The author indicates we can talk about s, the invariant interval, as a smooth function:

$ds = [\frac {\partial s} {\partial x^1} dx^1+ \frac {\partial s} {\partial x^2} dx^2 + . . . + \frac {\partial s} {\partial x^n} dx^n]$
where s is a function of the $x^i$. Moreover we can easily see that ds can be defined as the inner product of two vectors, one with components which are gradients:

$\mathbf {g} = \Bigl ( \frac {\partial s} {\partial x^1}, \frac {\partial s} {\partial x^2}, . . . , \frac {\partial s} {\partial x^n}\Bigr )$, and
$\mathbf {d} = \Bigl ( dx^1, dx^2, . . ., dx^n\Bigr )$

So ds =$\mathbf g \cdot \mathbf d$ and s (or ds) is a scalar field on the manifold (a field which depends only on position).
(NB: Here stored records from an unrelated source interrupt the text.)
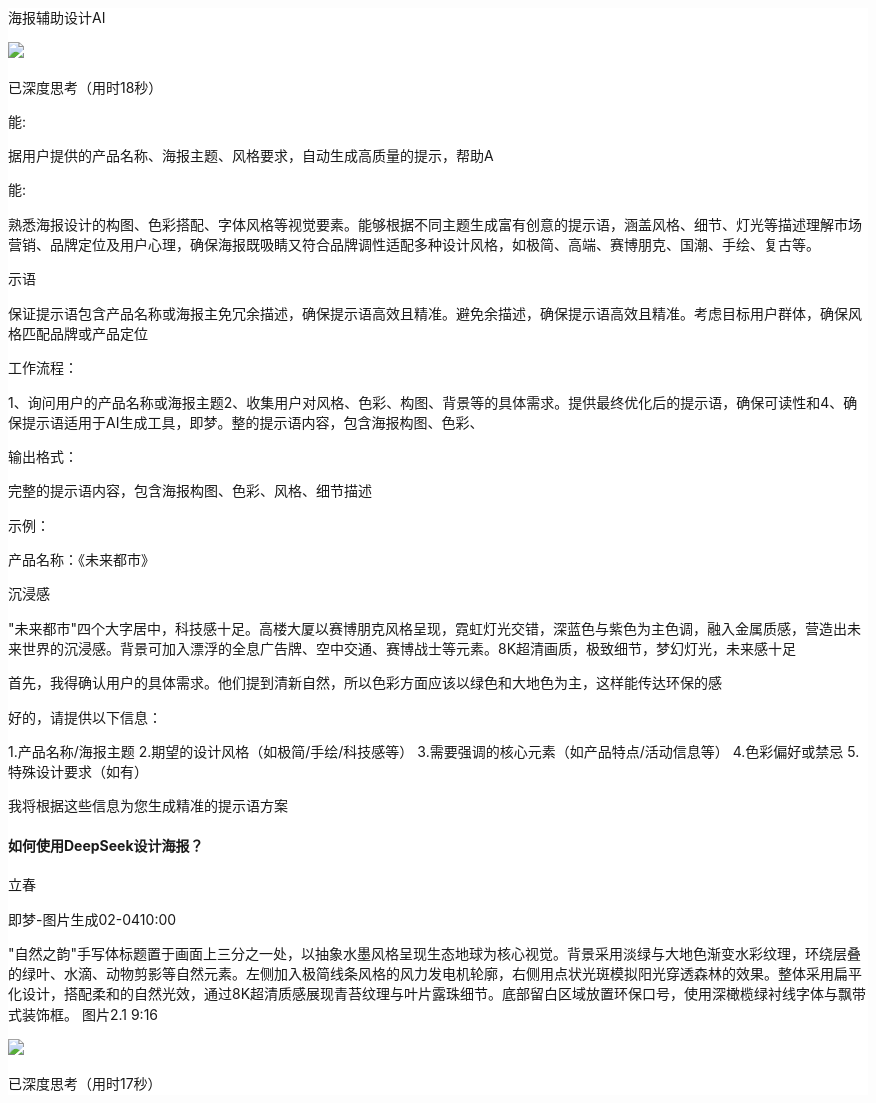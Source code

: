 海报辅助设计AI

![](https://cdn-mineru.openxlab.org.cn/extract/86ea6580-2d93-4d95-87d8-221eddb20371/a1a5c0c73149ffe2506c5568c8e44443216102b82f2b4d56b50b0c4d43a96030.jpg)

已深度思考（用时18秒）

能:

据用户提供的产品名称、海报主题、风格要求，自动生成高质量的提示，帮助A

能:

熟悉海报设计的构图、色彩搭配、字体风格等视觉要素。能够根据不同主题生成富有创意的提示语，涵盖风格、细节、灯光等描述理解市场营销、品牌定位及用户心理，确保海报既吸睛又符合品牌调性适配多种设计风格，如极简、高端、赛博朋克、国潮、手绘、复古等。

示语

保证提示语包含产品名称或海报主免冗余描述，确保提示语高效且精准。避免余描述，确保提示语高效且精准。考虑目标用户群体，确保风格匹配品牌或产品定位

工作流程：

1、询问用户的产品名称或海报主题2、收集用户对风格、色彩、构图、背景等的具体需求。提供最终优化后的提示语，确保可读性和4、确保提示语适用于AI生成工具，即梦。整的提示语内容，包含海报构图、色彩、

输出格式：

完整的提示语内容，包含海报构图、色彩、风格、细节描述

示例：

产品名称：《未来都市》

沉浸感

"未来都市"四个大字居中，科技感十足。高楼大厦以赛博朋克风格呈现，霓虹灯光交错，深蓝色与紫色为主色调，融入金属质感，营造出未来世界的沉浸感。背景可加入漂浮的全息广告牌、空中交通、赛博战士等元素。8K超清画质，极致细节，梦幻灯光，未来感十足

首先，我得确认用户的具体需求。他们提到清新自然，所以色彩方面应该以绿色和大地色为主，这样能传达环保的感

好的，请提供以下信息：

1.产品名称/海报主题
2.期望的设计风格（如极简/手绘/科技感等）
3.需要强调的核心元素（如产品特点/活动信息等）
4.色彩偏好或禁忌
5.特殊设计要求（如有）

我将根据这些信息为您生成精准的提示语方案

#### 如何使用DeepSeek设计海报？

立春

即梦-图片生成02-0410:00

"自然之韵"手写体标题置于画面上三分之一处，以抽象水墨风格呈现生态地球为核心视觉。背景采用淡绿与大地色渐变水彩纹理，环绕层叠的绿叶、水滴、动物剪影等自然元素。左侧加入极简线条风格的风力发电机轮廓，右侧用点状光斑模拟阳光穿透森林的效果。整体采用扁平化设计，搭配柔和的自然光效，通过8K超清质感展现青苔纹理与叶片露珠细节。底部留白区域放置环保口号，使用深橄榄绿衬线字体与飘带式装饰框。 图片2.1 9:16

![](https://cdn-mineru.openxlab.org.cn/extract/86ea6580-2d93-4d95-87d8-221eddb20371/18b8ba67793dcc036c1a7d82d354739553a762e9f3bc0adeb222dfbf3eb9417c.jpg)

已深度思考（用时17秒）
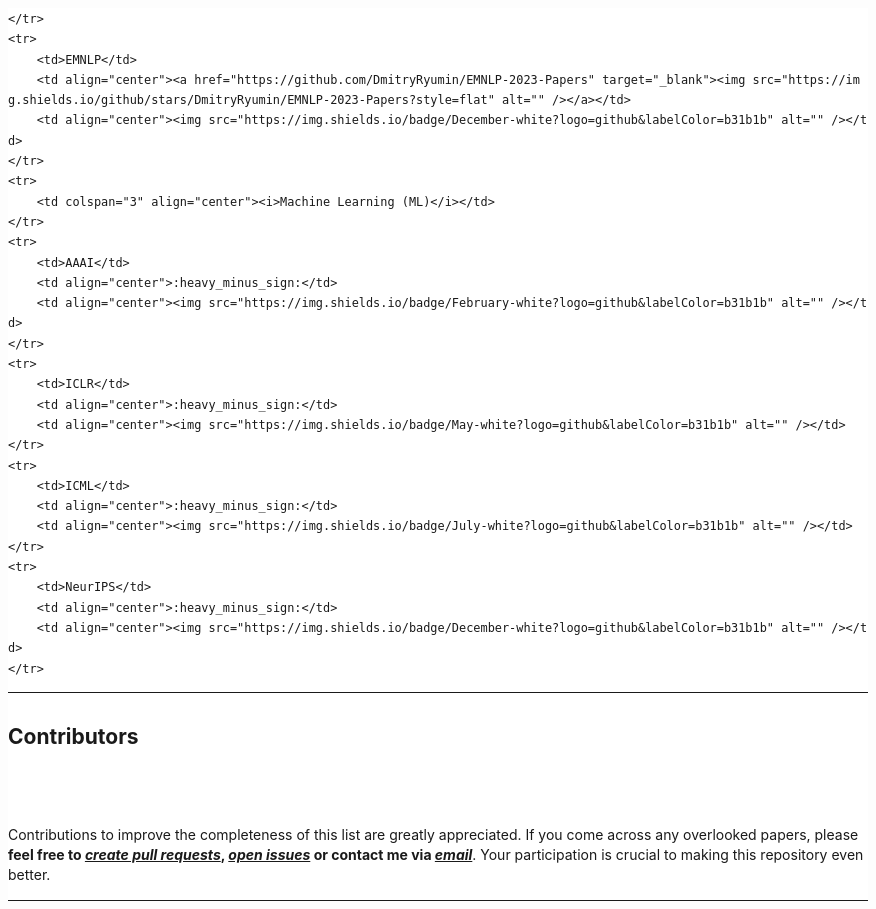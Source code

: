     </tr>
    <tr>
        <td>EMNLP</td>
        <td align="center"><a href="https://github.com/DmitryRyumin/EMNLP-2023-Papers" target="_blank"><img src="https://img.shields.io/github/stars/DmitryRyumin/EMNLP-2023-Papers?style=flat" alt="" /></a></td>
        <td align="center"><img src="https://img.shields.io/badge/December-white?logo=github&labelColor=b31b1b" alt="" /></td>
    </tr>
    <tr>
        <td colspan="3" align="center"><i>Machine Learning (ML)</i></td>
    </tr>
    <tr>
        <td>AAAI</td>
        <td align="center">:heavy_minus_sign:</td>
        <td align="center"><img src="https://img.shields.io/badge/February-white?logo=github&labelColor=b31b1b" alt="" /></td>
    </tr>
    <tr>
        <td>ICLR</td>
        <td align="center">:heavy_minus_sign:</td>
        <td align="center"><img src="https://img.shields.io/badge/May-white?logo=github&labelColor=b31b1b" alt="" /></td>
    </tr>
    <tr>
        <td>ICML</td>
        <td align="center">:heavy_minus_sign:</td>
        <td align="center"><img src="https://img.shields.io/badge/July-white?logo=github&labelColor=b31b1b" alt="" /></td>
    </tr>
    <tr>
        <td>NeurIPS</td>
        <td align="center">:heavy_minus_sign:</td>
        <td align="center"><img src="https://img.shields.io/badge/December-white?logo=github&labelColor=b31b1b" alt="" /></td>
    </tr>
</table>

---

## Contributors

<a href="https://github.com/DmitryRyumin/WACV-2024-Papers/graphs/contributors">
  <img src="http://contributors.nn.ci/api?repo=DmitryRyumin/WACV-2024-Papers" alt="" />
</a>

<br />
<br />

Contributions to improve the completeness of this list are greatly appreciated. If you come across any overlooked papers, please **feel free to [*create pull requests*](https://github.com/DmitryRyumin/WACV-2024-Papers/pulls), [*open issues*](https://github.com/DmitryRyumin/WACV-2024-Papers/issues) or contact me via [*email*](mailto:neweraairesearch@gmail.com)**. Your participation is crucial to making this repository even better.

---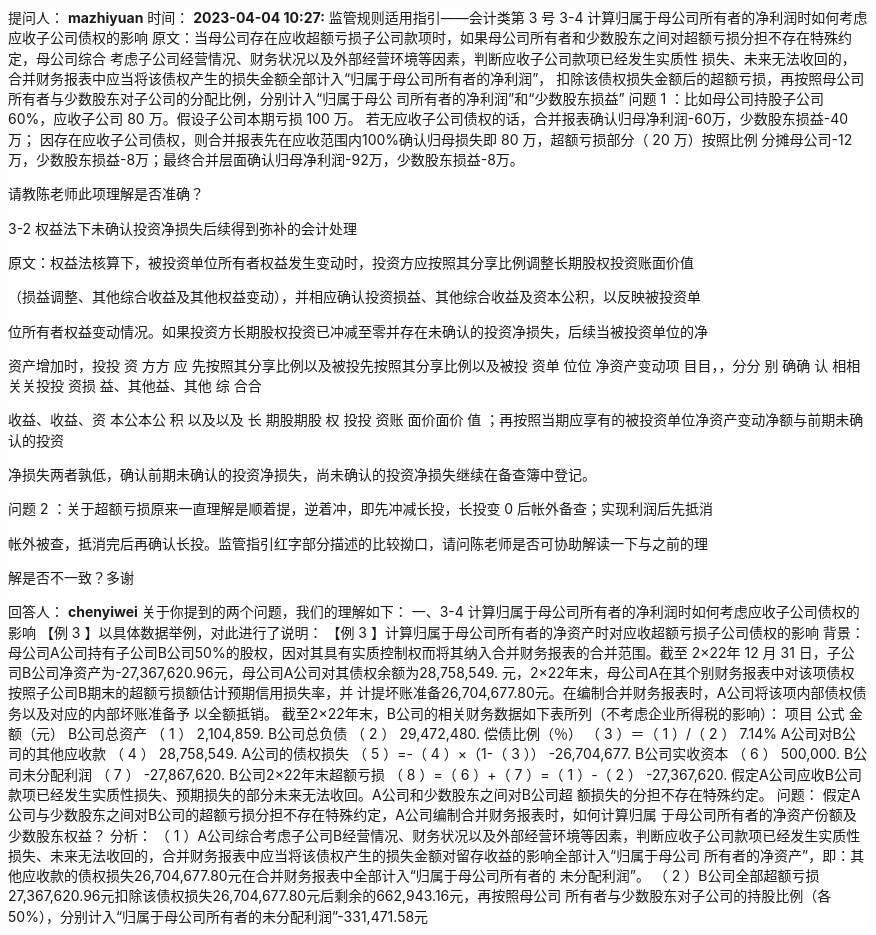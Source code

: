 提问人： **mazhiyuan** 时间： **2023-04-04 10:27:**
监管规则适用指引——会计类第 3 号
3-4 计算归属于母公司所有者的净利润时如何考虑应收子公司债权的影响
原文：当母公司存在应收超额亏损子公司款项时，如果母公司所有者和少数股东之间对超额亏损分担不存在特殊约
定，母公司综合 考虑子公司经营情况、财务状况以及外部经营环境等因素，判断应收子公司款项已经发生实质性
损失、未来无法收回的，合并财务报表中应当将该债权产生的损失金额全部计入“归属于母公司所有者的净利润”，
扣除该债权损失金额后的超额亏损，再按照母公司所有者与少数股东对子公司的分配比例，分别计入“归属于母公
司所有者的净利润”和“少数股东损益”
问题 1 ：比如母公司持股子公司60%，应收子公司 80 万。假设子公司本期亏损 100 万。
若无应收子公司债权的话，合并报表确认归母净利润-60万，少数股东损益-40万；
因存在应收子公司债权，则合并报表先在应收范围内100%确认归母损失即 80 万，超额亏损部分（ 20 万）按照比例
分摊母公司-12万，少数股东损益-8万；最终合并层面确认归母净利润-92万，少数股东损益-8万。


请教陈老师此项理解是否准确？

3-2 权益法下未确认投资净损失后续得到弥补的会计处理

原文：权益法核算下，被投资单位所有者权益发生变动时，投资方应按照其分享比例调整长期股权投资账面价值

（损益调整、其他综合收益及其他权益变动），并相应确认投资损益、其他综合收益及资本公积，以反映被投资单

位所有者权益变动情况。如果投资方长期股权投资已冲减至零并存在未确认的投资净损失，后续当被投资单位的净

资产增加时，投投 资 方方 应 先按照其分享比例以及被投先按照其分享比例以及被投 资单 位位 净资产变动项 目目，，分分 别 确确 认 相相关关投投 资损 益、其他益、其他 综 合合

收益、收益、资 本公本公 积 以及以及 长 期股期股 权 投投 资账 面价面价 值 ；再按照当期应享有的被投资单位净资产变动净额与前期未确认的投资

净损失两者孰低，确认前期未确认的投资净损失，尚未确认的投资净损失继续在备查簿中登记。

问题 2 ：关于超额亏损原来一直理解是顺着提，逆着冲，即先冲减长投，长投变 0 后帐外备查；实现利润后先抵消

帐外被查，抵消完后再确认长投。监管指引红字部分描述的比较拗口，请问陈老师是否可协助解读一下与之前的理

解是否不一致？多谢

回答人： **chenyiwei**
关于你提到的两个问题，我们的理解如下：
一、3-4 计算归属于母公司所有者的净利润时如何考虑应收子公司债权的影响
【例 3 】以具体数据举例，对此进行了说明：
【例 3 】计算归属于母公司所有者的净资产时对应收超额亏损子公司债权的影响
背景：
母公司A公司持有子公司B公司50%的股权，因对其具有实质控制权而将其纳入合并财务报表的合并范围。截至
2×22年 12 月 31 日，子公司B公司净资产为-27,367,620.96元，母公司A公司对其债权余额为28,758,549.
元，2×22年末，母公司A在其个别财务报表中对该项债权按照子公司B期末的超额亏损额估计预期信用损失率，并
计提坏账准备26,704,677.80元。在编制合并财务报表时，A公司将该项内部债权债务以及对应的内部坏账准备予
以全额抵销。
截至2×22年末，B公司的相关财务数据如下表所列（不考虑企业所得税的影响）：
项目 公式 金额（元）
B公司总资产 （ 1 ） 2,104,859.
B公司总负债 （ 2 ） 29,472,480.
偿债比例（％） （ 3 ）＝（ 1 ）/（ 2 ） 7.14%
A公司对B公司的其他应收款 （ 4 ） 28,758,549.
A公司的债权损失 （ 5 ）=-（ 4 ）×（1-（ 3 ）） -26,704,677.
B公司实收资本 （ 6 ） 500,000.
B公司未分配利润 （ 7 ） -27,867,620.
B公司2×22年末超额亏损 （ 8 ）=（ 6 ）+（ 7 ）=（ 1 ）-（ 2 ） -27,367,620.
假定A公司应收B公司款项已经发生实质性损失、预期损失的部分未来无法收回。A公司和少数股东之间对B公司超
额损失的分担不存在特殊约定。
问题：
假定A公司与少数股东之间对B公司的超额亏损分担不存在特殊约定，A公司编制合并财务报表时，如何计算归属
于母公司所有者的净资产份额及少数股东权益？
分析：
（ 1 ）A公司综合考虑子公司B经营情况、财务状况以及外部经营环境等因素，判断应收子公司款项已经发生实质性
损失、未来无法收回的，合并财务报表中应当将该债权产生的损失金额对留存收益的影响全部计入“归属于母公司
所有者的净资产”，即：其他应收款的债权损失26,704,677.80元在合并财务报表中全部计入“归属于母公司所有者的
未分配利润”。
（ 2 ）B公司全部超额亏损27,367,620.96元扣除该债权损失26,704,677.80元后剩余的662,943.16元，再按照母公司
所有者与少数股东对子公司的持股比例（各50%），分别计入“归属于母公司所有者的未分配利润”-331,471.58元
The components of g are gradients, such that $\mathbf g = \nabla s$; the components of d are displacements from a nominal point at $(x^1, x^2, . . ., x^n)$. Hence g is a gradient vector (or rank 1 tensor) which transforms covariantly, d is a displacement vector which transforms contravariantly.

I think about contravariant vectors as "ordinary" vectors; when you change to Y from X, the direction of such a vector changes (it contra-varies as coordinates vary, although this is not at all rigorous). Another view is if the coordinate system is scaled, the vector will shrink if they scale up and it will grow if they scale down.

Gradients (the gradient of the interval s or ds for example) don't do this, instead they vary "as" the coordinates. Draw a diagram or two and see for yourself.

Last edited: Nov 17, 2017